> _Items listed in a dataset_:
______________________________
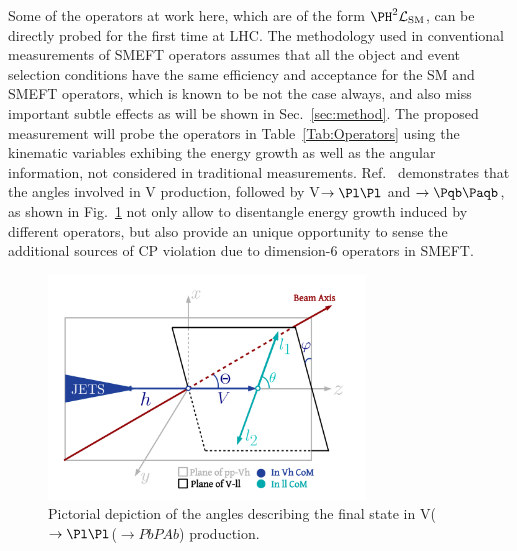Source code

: \documentclass[a4paper,11pt]{article}
\newcommand{\Pb}{{{\Pqb}}\xspace}
\newcommand{\PAb}{{{{\Paqb}}}\xspace}
\renewcommand{\PV}{{{{V}}}\xspace}
\newcommand{\VH}{{{\PV}{\PH}}\xspace}
\begin{document}
Some of the operators at work here, which are of the form ${\PH}^2\mathcal{L}_{\text{SM}}$, can be directly probed for the first time at LHC.
The methodology used in conventional measurements of SMEFT operators assumes that all the object and event selection conditions have the same efficiency and acceptance for the SM and SMEFT operators, 
which is known to be not the case always, and also miss important subtle effects as will be shown in Sec.~\ref{sec:method}.
The proposed measurement will probe the operators in Table~\ref{Tab:Operators} 
using the kinematic variables exhibing the energy growth as well as the angular information, not considered in traditional measurements. 
Ref.~\cite{Banerjee:2019twi} demonstrates that the angles involved in \VH production, followed by \PV$\to \Pl \Pl $ and \PH$\to \Pb \PAb$, as  shown in Fig.~\ref{fig:HelicityFrame} 
not only allow to disentangle energy growth induced by different operators, 
but also provide an unique opportunity to sense the additional sources of CP violation due to dimension-6 operators in SMEFT.
\begin{figure}[hbtp]
\begin{center}
\includegraphics[width=0.75\textwidth]{Figures/LHE/TheThreeAnglesVh.pdf}
\end{center}
\caption{
Pictorial depiction of the angles describing the final state in \PV($\to \Pl \Pl$\PH($\to Pb PAb$) production.
}
\label{fig:HelicityFrame}
\end{figure}

\end{document}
______________________________
> _Prompt_: Each line above that has the word "energy" should be copied.

> _Completed task_:
using the kinematic variables exhibing the energy growth as well as the angular information, not considered in traditional measurements. 
not only allow to disentangle energy growth induced by different operators, 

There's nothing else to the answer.